Electricians launch two-day strike after three escape death in backstage safety scare.
Electricians working on the Royal Opera House refurbishment staged a two-day strike last week following a safety scare.

Electricians walked off the £220m project in London’s Covent Garden on 10 August after a hydraulic platform in the backstage area was lowered without warning while three electricians worked below it. The men escaped injury.

The electricians returned to work the following day, but after a stormy meeting with representatives from electrical union AEEU they walked out, insisting the site was unsafe. They eventually returned to work on 12 August after construction manager Schal revised safety procedures in the backstage area.

The opera house has been the subject of a number of safety scares, and sparks have staged several walk-outs in protest at safety standards.

Last December, a 3-tonne crane on the roof of the James Street building toppled over. Two weeks ago, Building reported that Schal was offering a £2000 reward for information leading to the arrest of a phantom saboteur who is dropping building-material missiles on workers from the site’s 50 m high fly-tower.

A spokesman for Schal said: “The area where the men were working now has a new enhanced work procedure in place.” He refused to comment further.

The scare comes as construction union UCATT is taking Schal to an industrial tribunal under the “whistle-blowers’ act”. UCATT claims one of its safety representatives was sacked from his job as an engineer at Schal’s BT Workstyle 2000 site in Brentwood, Essex, after raising safety concerns on the £80m project.

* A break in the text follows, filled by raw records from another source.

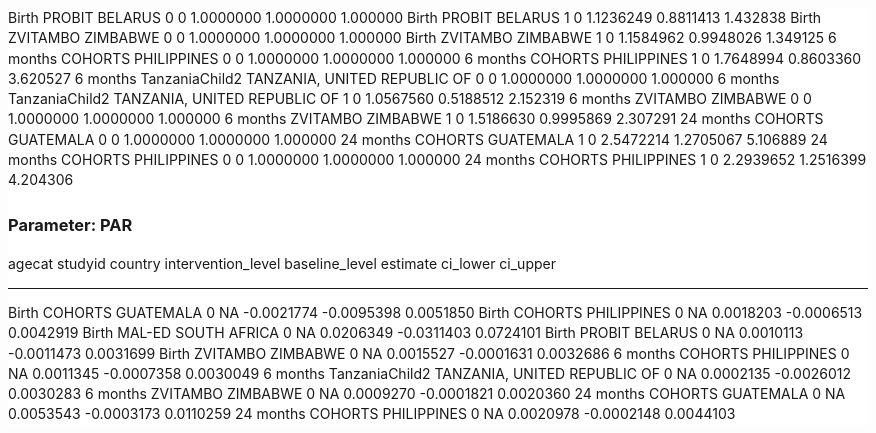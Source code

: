 Birth       PROBIT           BELARUS                        0                    0                 1.0000000   1.0000000   1.000000
Birth       PROBIT           BELARUS                        1                    0                 1.1236249   0.8811413   1.432838
Birth       ZVITAMBO         ZIMBABWE                       0                    0                 1.0000000   1.0000000   1.000000
Birth       ZVITAMBO         ZIMBABWE                       1                    0                 1.1584962   0.9948026   1.349125
6 months    COHORTS          PHILIPPINES                    0                    0                 1.0000000   1.0000000   1.000000
6 months    COHORTS          PHILIPPINES                    1                    0                 1.7648994   0.8603360   3.620527
6 months    TanzaniaChild2   TANZANIA, UNITED REPUBLIC OF   0                    0                 1.0000000   1.0000000   1.000000
6 months    TanzaniaChild2   TANZANIA, UNITED REPUBLIC OF   1                    0                 1.0567560   0.5188512   2.152319
6 months    ZVITAMBO         ZIMBABWE                       0                    0                 1.0000000   1.0000000   1.000000
6 months    ZVITAMBO         ZIMBABWE                       1                    0                 1.5186630   0.9995869   2.307291
24 months   COHORTS          GUATEMALA                      0                    0                 1.0000000   1.0000000   1.000000
24 months   COHORTS          GUATEMALA                      1                    0                 2.5472214   1.2705067   5.106889
24 months   COHORTS          PHILIPPINES                    0                    0                 1.0000000   1.0000000   1.000000
24 months   COHORTS          PHILIPPINES                    1                    0                 2.2939652   1.2516399   4.204306


### Parameter: PAR


agecat      studyid          country                        intervention_level   baseline_level      estimate     ci_lower    ci_upper
----------  ---------------  -----------------------------  -------------------  ---------------  -----------  -----------  ----------
Birth       COHORTS          GUATEMALA                      0                    NA                -0.0021774   -0.0095398   0.0051850
Birth       COHORTS          PHILIPPINES                    0                    NA                 0.0018203   -0.0006513   0.0042919
Birth       MAL-ED           SOUTH AFRICA                   0                    NA                 0.0206349   -0.0311403   0.0724101
Birth       PROBIT           BELARUS                        0                    NA                 0.0010113   -0.0011473   0.0031699
Birth       ZVITAMBO         ZIMBABWE                       0                    NA                 0.0015527   -0.0001631   0.0032686
6 months    COHORTS          PHILIPPINES                    0                    NA                 0.0011345   -0.0007358   0.0030049
6 months    TanzaniaChild2   TANZANIA, UNITED REPUBLIC OF   0                    NA                 0.0002135   -0.0026012   0.0030283
6 months    ZVITAMBO         ZIMBABWE                       0                    NA                 0.0009270   -0.0001821   0.0020360
24 months   COHORTS          GUATEMALA                      0                    NA                 0.0053543   -0.0003173   0.0110259
24 months   COHORTS          PHILIPPINES                    0                    NA                 0.0020978   -0.0002148   0.0044103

The union has submitted an application to the employment tribunal at Stratford, east London, under the Public Interest Disclosure Act, which protects workers who make public alleged wrong-doings at work from dismissal and workplace harassment.

The tribunal will be the first test case for the legislation, which came into force last month.

Schal’s spokesman said it had not been informed about the tribunal, but added: “We take all safety concerns seriously and took his [the safety representative’s] comments seriously. We played no part in him being removed from the site. That was a decision taken by [subcontractor] Cinnamond because its workload was reduced.”